Terry Winters first became popular in the 80's and early 90's by creating very elegant, painterly abstractions. I'm making a distinction between the term abstraction and non-representation, because
his paintings, while abstract, contained images of (or at least references to) things outside themselves. Usually he'd find inspiration in plant life, cell structure, and architectural forms like the geodesic dome. With most of this work it was difficult to determine what the images were representations of, but the drawing was always so specific that it was clear that the images had some representational source. I remember somewhere reading that Winters viewed painting as a means of creating hybrids of visual information.

Then, some time in the early 90's Winters changed styles. He did away with the organic colors and forms, and started painting these very graphic lines that would criss cross at tight angles. The lines would form structures, almost like he was making some very primitive architectural blueprint. His colors also became very garish, and deliberately ugly. Clearly he was challenging himself in order to avoid complacency. He was rebelling against the very things he made his name on, the things he was good at. While I admire his courage, and ambition in branching out like he did, I have to say I didn't much care for the paintings. I found them unresolved both aesthetically and conceptually, and I couldn't see where he was going with them.

Well, apparently this is where he was going. I'm told in the Press release that the term "Tessellation Figures" refer to the process of creating a two-dimensional plane through the repetition of a geometric shape. I guess the mathematical concept of knot theory also inspires some of the work. I have no idea what "Cricket Music" is. But, whatever the source, this is a stunning show. It consists of eleven paintings, nine of which are exactly the same size (76"x80"). The other two are slightly larger. The structure of the images are based on the grid, but are broken up into richly layered planes of light. The grids are warped, and overlap thus creating an asymmetry and an ambiguous sense of space. I couldn't help but think that they looked almost like someone had thrown a cinder block into a Rothko, thus shattering his giant silhouetted blocks of color, and turning them into broken shards flying through space. Those shards never completely leave the picture plane though. They look kind of like they're at a state where they haven't yet deciding what form to take once they reconfigure.

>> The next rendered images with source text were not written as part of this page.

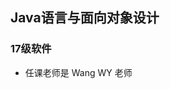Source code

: <!--
 * @Author: Lili Liang
 * @Date: 2021-03-12 12:39:57
 * @LastEditTime: 2021-03-12 18:35:18
 * @LastEditors: Please set LastEditors
 * @Description: In User Settings Edit
 * @FilePath: \NENU-Courses\Java语言与面向对象设计\README.md
-->
## Java语言与面向对象设计
### 17级软件
- 任课老师是 Wang WY 老师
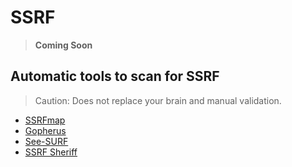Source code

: # SSRF

> **Coming Soon**

## Automatic tools to scan for SSRF

> Caution: Does not replace your brain and manual validation.

- [SSRFmap](https://github.com/swisskyrepo/SSRFmap)
- [Gopherus](https://github.com/tarunkant/Gopherus)
- [See-SURF](https://github.com/In3tinct/See-SURF)
- [SSRF Sheriff](https://github.com/teknogeek/ssrf-sheriff)

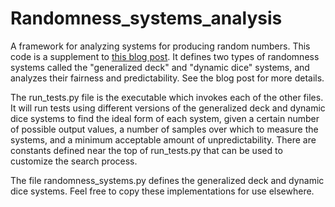 # Randomness_systems_analysis
A framework for analyzing systems for producing random numbers. This code is a supplement to [this blog post](https://www.ellahoeppner.com/blog/post/making_randomness_fair). It defines two types of randomness systems called the "generalized deck" and "dynamic dice" systems, and analyzes their fairness and predictability. See the blog post for more details.

The run_tests.py file is the executable which invokes each of the other files. It will run tests using different versions of the generalized deck and dynamic dice systems to find the ideal form of each system, given a certain number of possible output values, a number of samples over which to measure the systems, and a minimum acceptable amount of unpredictability. There are constants defined near the top of run_tests.py that can be used to customize the search process.

The file randomness_systems.py defines the generalized deck and dynamic dice systems. Feel free to copy these implementations for use elsewhere.
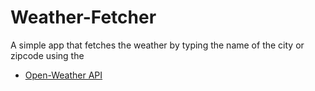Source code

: # Weather-Fetcher

A simple app that fetches the weather by typing the name of the city or zipcode using the 
- [Open-Weather API][openweather]


[openweather]:https://openweathermap.org
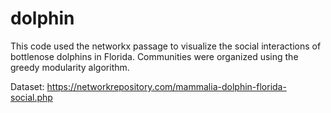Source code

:# dolphin
This code used the networkx passage to visualize the social interactions of bottlenose dolphins in Florida. 
Communities were organized using the greedy modularity algorithm.

Dataset: https://networkrepository.com/mammalia-dolphin-florida-social.php
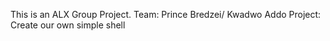 This is an ALX Group Project.
Team: Prince Bredzei/ Kwadwo Addo
Project: Create our own simple shell
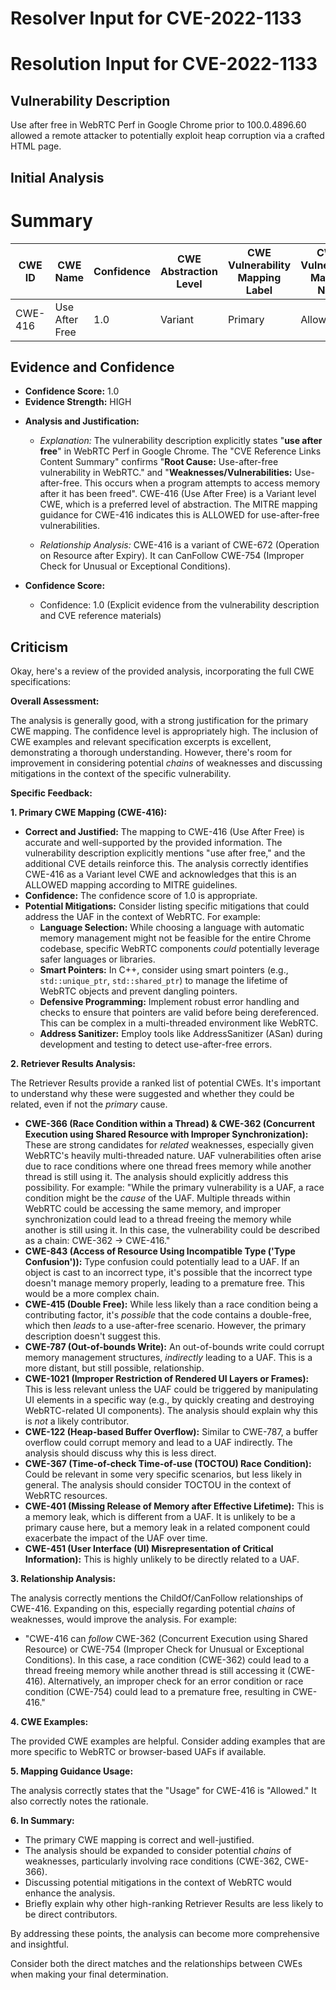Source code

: # Resolver Input for CVE-2022-1133

# Resolution Input for CVE-2022-1133

## Vulnerability Description
Use after free in WebRTC Perf in Google Chrome prior to 100.0.4896.60 allowed a remote attacker to potentially exploit heap corruption via a crafted HTML page.

## Initial Analysis
# Summary
| CWE ID | CWE Name | Confidence | CWE Abstraction Level | CWE Vulnerability Mapping Label | CWE-Vulnerability Mapping Notes |
|---|---|---|---|---|---|
| CWE-416 | Use After Free | 1.0 | Variant | Primary | Allowed |

## Evidence and Confidence

*   **Confidence Score:** 1.0
*   **Evidence Strength:** HIGH

- **Analysis and Justification:**  
  - *Explanation:* The vulnerability description explicitly states "**use after free**" in WebRTC Perf in Google Chrome. The "CVE Reference Links Content Summary" confirms "**Root Cause:** Use-after-free vulnerability in WebRTC." and "**Weaknesses/Vulnerabilities:** Use-after-free. This occurs when a program attempts to access memory after it has been freed". CWE-416 (Use After Free) is a Variant level CWE, which is a preferred level of abstraction. The MITRE mapping guidance for CWE-416 indicates this is ALLOWED for use-after-free vulnerabilities.

  - *Relationship Analysis:* CWE-416 is a variant of CWE-672 (Operation on Resource after Expiry). It can CanFollow CWE-754 (Improper Check for Unusual or Exceptional Conditions).

- **Confidence Score:**  
  - Confidence: 1.0 (Explicit evidence from the vulnerability description and CVE reference materials)

## Criticism
Okay, here's a review of the provided analysis, incorporating the full CWE specifications:

**Overall Assessment:**

The analysis is generally good, with a strong justification for the primary CWE mapping. The confidence level is appropriately high. The inclusion of CWE examples and relevant specification excerpts is excellent, demonstrating a thorough understanding. However, there's room for improvement in considering potential *chains* of weaknesses and discussing mitigations in the context of the specific vulnerability.

**Specific Feedback:**

**1. Primary CWE Mapping (CWE-416):**

*   **Correct and Justified:** The mapping to CWE-416 (Use After Free) is accurate and well-supported by the provided information. The vulnerability description explicitly mentions "use after free," and the additional CVE details reinforce this.  The analysis correctly identifies CWE-416 as a Variant level CWE and acknowledges that this is an ALLOWED mapping according to MITRE guidelines.
*   **Confidence:** The confidence score of 1.0 is appropriate.
*   **Potential Mitigations:** Consider listing specific mitigations that could address the UAF in the context of WebRTC. For example:
    *   **Language Selection:** While choosing a language with automatic memory management might not be feasible for the entire Chrome codebase, specific WebRTC components *could* potentially leverage safer languages or libraries.
    *   **Smart Pointers:** In C++, consider using smart pointers (e.g., `std::unique_ptr`, `std::shared_ptr`) to manage the lifetime of WebRTC objects and prevent dangling pointers.
    *   **Defensive Programming:** Implement robust error handling and checks to ensure that pointers are valid before being dereferenced.  This can be complex in a multi-threaded environment like WebRTC.
    *   **Address Sanitizer:** Employ tools like AddressSanitizer (ASan) during development and testing to detect use-after-free errors.

**2. Retriever Results Analysis:**

The Retriever Results provide a ranked list of potential CWEs. It's important to understand why these were suggested and whether they could be related, even if not the *primary* cause.

*   **CWE-366 (Race Condition within a Thread) & CWE-362 (Concurrent Execution using Shared Resource with Improper Synchronization):** These are strong candidates for *related* weaknesses, especially given WebRTC's heavily multi-threaded nature. UAF vulnerabilities often arise due to race conditions where one thread frees memory while another thread is still using it. The analysis should explicitly address this possibility. For example: "While the primary vulnerability is a UAF, a race condition might be the *cause* of the UAF. Multiple threads within WebRTC could be accessing the same memory, and improper synchronization could lead to a thread freeing the memory while another is still using it. In this case, the vulnerability could be described as a chain: CWE-362 -> CWE-416."
*   **CWE-843 (Access of Resource Using Incompatible Type ('Type Confusion')):** Type confusion could potentially lead to a UAF. If an object is cast to an incorrect type, it's possible that the incorrect type doesn't manage memory properly, leading to a premature free. This would be a more complex chain.
*   **CWE-415 (Double Free):**  While less likely than a race condition being a contributing factor, it's *possible* that the code contains a double-free, which then *leads* to a use-after-free scenario. However, the primary description doesn't suggest this.
*   **CWE-787 (Out-of-bounds Write):** An out-of-bounds write could corrupt memory management structures, *indirectly* leading to a UAF.  This is a more distant, but still possible, relationship.
*   **CWE-1021 (Improper Restriction of Rendered UI Layers or Frames):** This is less relevant unless the UAF could be triggered by manipulating UI elements in a specific way (e.g., by quickly creating and destroying WebRTC-related UI components).  The analysis should explain why this is *not* a likely contributor.
*   **CWE-122 (Heap-based Buffer Overflow):** Similar to CWE-787, a buffer overflow could corrupt memory and lead to a UAF indirectly. The analysis should discuss why this is less direct.
*   **CWE-367 (Time-of-check Time-of-use (TOCTOU) Race Condition):** Could be relevant in some very specific scenarios, but less likely in general.  The analysis should consider TOCTOU in the context of WebRTC resources.
*   **CWE-401 (Missing Release of Memory after Effective Lifetime):** This is a memory leak, which is different from a UAF. It is unlikely to be a primary cause here, but a memory leak in a related component could exacerbate the impact of the UAF over time.
*   **CWE-451 (User Interface (UI) Misrepresentation of Critical Information):** This is highly unlikely to be directly related to a UAF.

**3. Relationship Analysis:**

The analysis correctly mentions the ChildOf/CanFollow relationships of CWE-416.  Expanding on this, especially regarding potential *chains* of weaknesses, would improve the analysis. For example:

*   "CWE-416 can *follow* CWE-362 (Concurrent Execution using Shared Resource) or CWE-754 (Improper Check for Unusual or Exceptional Conditions).  In this case, a race condition (CWE-362) could lead to a thread freeing memory while another thread is still accessing it (CWE-416). Alternatively, an improper check for an error condition or race condition (CWE-754) could lead to a premature free, resulting in CWE-416."

**4. CWE Examples:**

The provided CWE examples are helpful. Consider adding examples that are more specific to WebRTC or browser-based UAFs if available.

**5. Mapping Guidance Usage:**

The analysis correctly states that the "Usage" for CWE-416 is "Allowed."  It also correctly notes the rationale.

**6. In Summary:**

*   The primary CWE mapping is correct and well-justified.
*   The analysis should be expanded to consider potential *chains* of weaknesses, particularly involving race conditions (CWE-362, CWE-366).
*   Discussing potential mitigations in the context of WebRTC would enhance the analysis.
*   Briefly explain why other high-ranking Retriever Results are less likely to be direct contributors.

By addressing these points, the analysis can become more comprehensive and insightful.

Consider both the direct matches and the relationships between CWEs
when making your final determination.
        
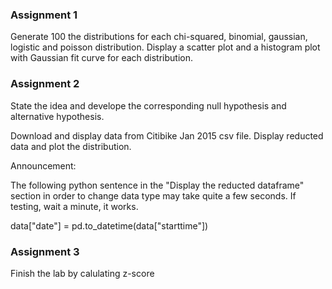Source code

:### Assignment 1
Generate 100 the distributions for each chi-squared, binomial, gaussian, logistic and poisson distribution. Display a scatter plot and a histogram plot with Gaussian fit curve for each distribution.

### Assignment 2
State the idea and develope the corresponding null hypothesis and alternative hypothesis.

Download and display data from Citibike Jan 2015 csv file. Display reducted data and plot the distribution.<br />

Announcement: 

The following python sentence in the "Display the reducted dataframe" section in order to change data type may take quite a few seconds. If testing, wait a minute, it works.

data["date"] = pd.to_datetime(data["starttime"])

### Assignment 3
Finish the lab by calulating z-score
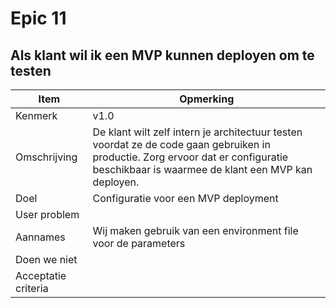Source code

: # Epic 11
## Als klant wil ik een MVP kunnen deployen om te testen
| Item | Opmerking |
| ---- | --------- |
| Kenmerk | v1.0 |
| Omschrijving | De klant wilt zelf intern je architectuur testen voordat ze de code gaan gebruiken in productie. Zorg ervoor dat er configuratie beschikbaar is waarmee de klant een MVP kan deployen. |
| Doel | Configuratie voor een MVP deployment |
| User problem |  | User value | |
| Aannames | Wij maken gebruik van een environment file voor de parameters |
| Doen we niet |  |
| Acceptatie criteria |  |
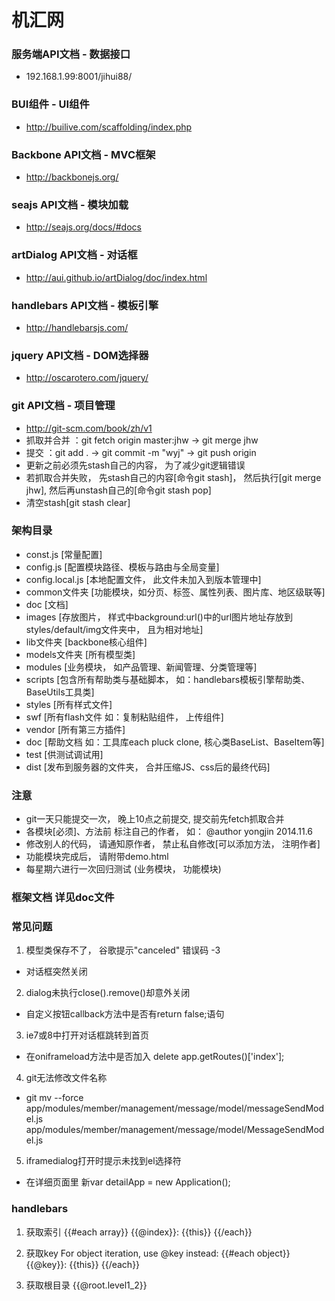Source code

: 机汇网
====

### 服务端API文档 - 数据接口
- 192.168.1.99:8001/jihui88/

### BUI组件 - UI组件
- http://builive.com/scaffolding/index.php

### Backbone API文档 - MVC框架
- http://backbonejs.org/

### seajs API文档 - 模块加载
- http://seajs.org/docs/#docs

### artDialog API文档 - 对话框
- http://aui.github.io/artDialog/doc/index.html

### handlebars API文档 - 模板引擎
- http://handlebarsjs.com/

### jquery API文档 - DOM选择器
- http://oscarotero.com/jquery/

### git API文档 - 项目管理
- http://git-scm.com/book/zh/v1
- 抓取并合并 ：git fetch origin master:jhw -> git merge jhw
- 提交 ：git add . -> git commit -m "wyj" -> git push origin
- 更新之前必须先stash自己的内容， 为了减少git逻辑错误
- 若抓取合并失败， 先stash自己的内容[命令git stash]， 然后执行[git merge jhw], 然后再unstash自己的[命令git stash pop]
- 清空stash[git stash clear]

### 架构目录
- const.js [常量配置]
- config.js [配置模块路径、模板与路由与全局变量]
- config.local.js [本地配置文件， 此文件未加入到版本管理中]
- common文件夹 [功能模块，如分页、标签、属性列表、图片库、地区级联等]
- doc [文档]
- images [存放图片， 样式中background:url()中的url图片地址存放到styles/default/img文件夹中， 且为相对地址]
- lib文件夹 [backbone核心组件]
- models文件夹 [所有模型类]
- modules [业务模块， 如产品管理、新闻管理、分类管理等]
- scripts [包含所有帮助类与基础脚本， 如：handlebars模板引擎帮助类、BaseUtils工具类]
- styles [所有样式文件]
- swf [所有flash文件 如：复制粘贴组件， 上传组件]
- vendor [所有第三方插件]
- doc [帮助文档 如：工具库each pluck clone, 核心类BaseList、BaseItem等]
- test [供测试调试用]
- dist [发布到服务器的文件夹， 合并压缩JS、css后的最终代码]

### 注意
- git一天只能提交一次， 晚上10点之前提交, 提交前先fetch抓取合并
- 各模块[必须]、方法前 标注自己的作者， 如： @author yongjin 2014.11.6
- 修改别人的代码， 请通知原作者， 禁止私自修改[可以添加方法， 注明作者]
- 功能模块完成后， 请附带demo.html
- 每星期六进行一次回归测试 (业务模块， 功能模块)

### 框架文档 详见doc文件
 
### 常见问题
1) 模型类保存不了， 谷歌提示"canceled" 错误码 -3  
 - 对话框突然关闭
2) dialog未执行close().remove()却意外关闭
 - 自定义按钮callback方法中是否有return false;语句
3) ie7或8中打开对话框跳转到首页
 - 在oniframeload方法中是否加入 delete app.getRoutes()['index'];
4) git无法修改文件名称
 - git mv --force app/modules/member/management/message/model/messageSendModel.js  app/modules/member/management/message/model/MessageSendModel.js 
5) iframedialog打开时提示未找到el选择符
 - 在详细页面里 新var detailApp = new Application();
 
### handlebars
1) 获取索引
{{#each array}}
    {{@index}}: {{this}}
{{/each}}

2) 获取key
For object iteration, use @key instead:
{{#each object}}
    {{@key}}: {{this}}
{{/each}} 
3) 获取根目录
{{@root.level1_2}}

In spite of Winters early popularity he's always been seen as kind of a painters painter. I guess that's because he's always stayed true to that painterly non objectivist ideal, and even when the paintings weren't all that successful, he appeared to be very sincere in terms of process. It became very clear to me while I was looking at this work that if it wasn't for the Abstract Expressionist movement this kind of painting couldn't exist, but I was also acutely aware of why that movement was so important. The Abstract Expressionists, with their large scale, painterly, non objective, nonrepresentational canvases created a new and original identity for painting. A painting was no longer a picture, but an arena. An arena where activities, and interactions of color and form occur. What happened inside the framework of the canvas was not an image, but an event. The people who don't understand Abstract Expressionism do so because they never learned to adjust to this radical new way of seeing. They have my sympathy, because they truly do not know what they're missing. Winters is a virtuoso at this kind of painting.


  1. Matt, What a review. You gave me a lot to think about. I need to see this show. I can't wait till you come to Philly. I would like to hear your thoughts on Natalie Negrons show at Taller. Her work has connections with Winters but also with Ernst Haeckel, yet in her work she abandons the canvas to work directly on the surface of the wall with common commercial materials, such as vinyl and markers.

  2. Oh, thanks a lot. I'll have to google her.